# DATASET CONTENT:
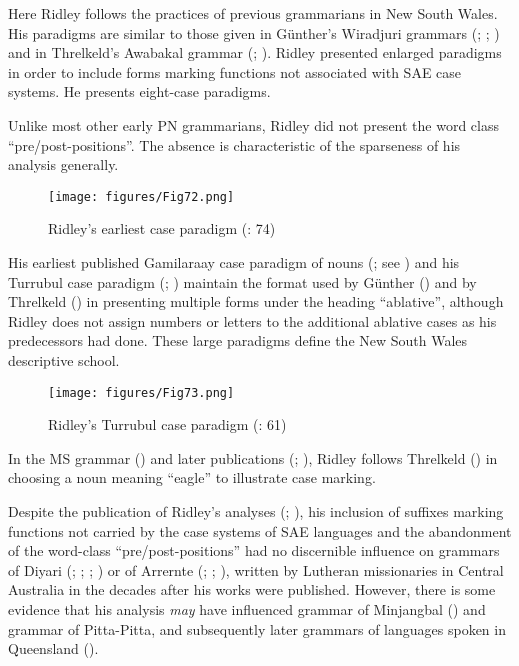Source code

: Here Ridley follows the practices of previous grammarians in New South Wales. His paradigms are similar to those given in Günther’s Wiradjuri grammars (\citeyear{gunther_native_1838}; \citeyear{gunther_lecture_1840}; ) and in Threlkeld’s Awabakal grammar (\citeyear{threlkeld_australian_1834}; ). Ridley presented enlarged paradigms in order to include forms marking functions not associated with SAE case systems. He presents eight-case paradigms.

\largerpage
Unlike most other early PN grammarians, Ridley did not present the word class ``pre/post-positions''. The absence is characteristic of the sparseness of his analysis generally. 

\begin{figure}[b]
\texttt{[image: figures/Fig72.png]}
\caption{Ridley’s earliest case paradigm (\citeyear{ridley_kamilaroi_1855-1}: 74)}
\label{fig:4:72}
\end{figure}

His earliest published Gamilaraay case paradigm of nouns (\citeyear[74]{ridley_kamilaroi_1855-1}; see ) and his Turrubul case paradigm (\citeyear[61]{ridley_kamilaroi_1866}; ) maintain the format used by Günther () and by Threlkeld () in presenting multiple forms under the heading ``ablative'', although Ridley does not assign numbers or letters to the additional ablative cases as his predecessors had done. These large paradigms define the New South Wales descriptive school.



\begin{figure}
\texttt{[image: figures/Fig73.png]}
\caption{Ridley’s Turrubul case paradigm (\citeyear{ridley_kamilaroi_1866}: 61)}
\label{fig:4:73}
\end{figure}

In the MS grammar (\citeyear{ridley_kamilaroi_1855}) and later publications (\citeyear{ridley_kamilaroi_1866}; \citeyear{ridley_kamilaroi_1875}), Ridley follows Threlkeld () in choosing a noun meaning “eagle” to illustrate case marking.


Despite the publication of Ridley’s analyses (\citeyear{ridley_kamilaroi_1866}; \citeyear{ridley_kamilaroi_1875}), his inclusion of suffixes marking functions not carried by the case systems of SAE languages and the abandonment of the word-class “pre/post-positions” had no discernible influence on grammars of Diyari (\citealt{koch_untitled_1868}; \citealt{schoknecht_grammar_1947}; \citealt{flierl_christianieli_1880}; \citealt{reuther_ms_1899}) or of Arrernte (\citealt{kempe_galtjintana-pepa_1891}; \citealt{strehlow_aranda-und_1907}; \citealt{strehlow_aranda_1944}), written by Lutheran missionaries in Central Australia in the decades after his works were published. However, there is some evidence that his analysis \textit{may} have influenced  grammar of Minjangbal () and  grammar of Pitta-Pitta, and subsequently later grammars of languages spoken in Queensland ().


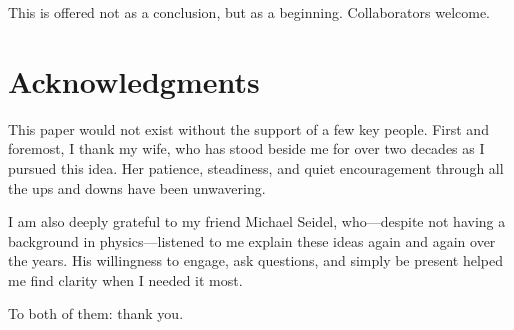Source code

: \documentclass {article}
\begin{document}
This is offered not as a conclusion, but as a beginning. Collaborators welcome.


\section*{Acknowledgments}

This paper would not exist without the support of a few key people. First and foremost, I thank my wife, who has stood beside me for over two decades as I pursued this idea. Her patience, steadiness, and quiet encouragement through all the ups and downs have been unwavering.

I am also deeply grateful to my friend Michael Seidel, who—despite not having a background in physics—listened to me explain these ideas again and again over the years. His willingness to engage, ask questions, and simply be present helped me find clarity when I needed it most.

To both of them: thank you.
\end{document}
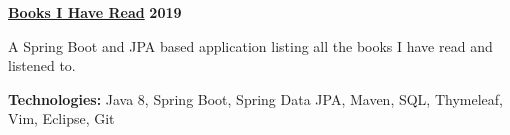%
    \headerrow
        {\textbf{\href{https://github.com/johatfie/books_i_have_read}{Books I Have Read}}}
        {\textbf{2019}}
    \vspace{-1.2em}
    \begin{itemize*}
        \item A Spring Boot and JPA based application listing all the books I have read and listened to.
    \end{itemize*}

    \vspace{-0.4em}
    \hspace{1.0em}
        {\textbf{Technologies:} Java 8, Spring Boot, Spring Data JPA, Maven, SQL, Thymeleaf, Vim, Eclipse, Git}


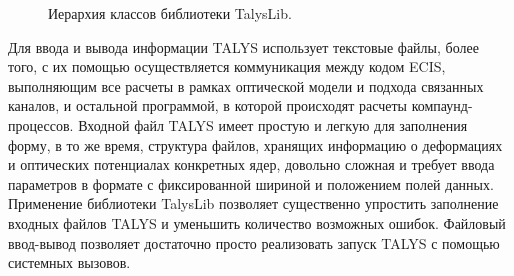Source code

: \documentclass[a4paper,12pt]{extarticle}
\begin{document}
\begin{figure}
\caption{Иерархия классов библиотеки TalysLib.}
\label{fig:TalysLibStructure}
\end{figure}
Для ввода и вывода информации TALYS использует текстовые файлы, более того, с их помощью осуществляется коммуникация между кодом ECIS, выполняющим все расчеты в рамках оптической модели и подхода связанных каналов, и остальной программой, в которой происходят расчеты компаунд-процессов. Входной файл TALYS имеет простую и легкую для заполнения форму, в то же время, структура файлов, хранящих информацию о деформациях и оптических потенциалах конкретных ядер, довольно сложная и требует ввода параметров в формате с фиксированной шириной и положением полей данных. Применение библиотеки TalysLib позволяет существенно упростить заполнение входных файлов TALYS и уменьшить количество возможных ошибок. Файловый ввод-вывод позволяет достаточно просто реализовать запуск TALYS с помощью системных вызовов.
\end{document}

--

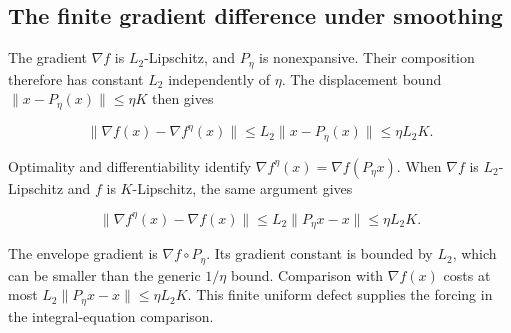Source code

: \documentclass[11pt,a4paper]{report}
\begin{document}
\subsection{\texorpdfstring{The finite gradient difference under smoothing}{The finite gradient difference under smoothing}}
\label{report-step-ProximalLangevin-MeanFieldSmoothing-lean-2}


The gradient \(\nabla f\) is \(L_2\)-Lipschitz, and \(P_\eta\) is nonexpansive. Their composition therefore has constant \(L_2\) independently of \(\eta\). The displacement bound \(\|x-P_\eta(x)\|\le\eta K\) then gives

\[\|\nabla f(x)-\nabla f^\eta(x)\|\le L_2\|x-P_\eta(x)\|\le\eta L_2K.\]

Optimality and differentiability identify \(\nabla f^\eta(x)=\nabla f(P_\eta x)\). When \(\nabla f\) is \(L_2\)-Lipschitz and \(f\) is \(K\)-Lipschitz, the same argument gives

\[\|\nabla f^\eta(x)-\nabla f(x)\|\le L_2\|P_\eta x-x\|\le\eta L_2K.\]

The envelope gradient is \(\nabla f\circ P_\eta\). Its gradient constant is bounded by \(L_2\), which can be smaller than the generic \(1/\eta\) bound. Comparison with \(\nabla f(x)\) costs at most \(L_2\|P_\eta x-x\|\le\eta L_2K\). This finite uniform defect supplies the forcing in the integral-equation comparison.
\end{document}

# GOAL OF THE EXERCISE:
Write out each line above containing "label".

# YOUR SOLUTION:
\label{fig:4:72}
\label{fig:4:73}
\label{fig:TalysLibStructure}
\label{report-step-ProximalLangevin-MeanFieldSmoothing-lean-2}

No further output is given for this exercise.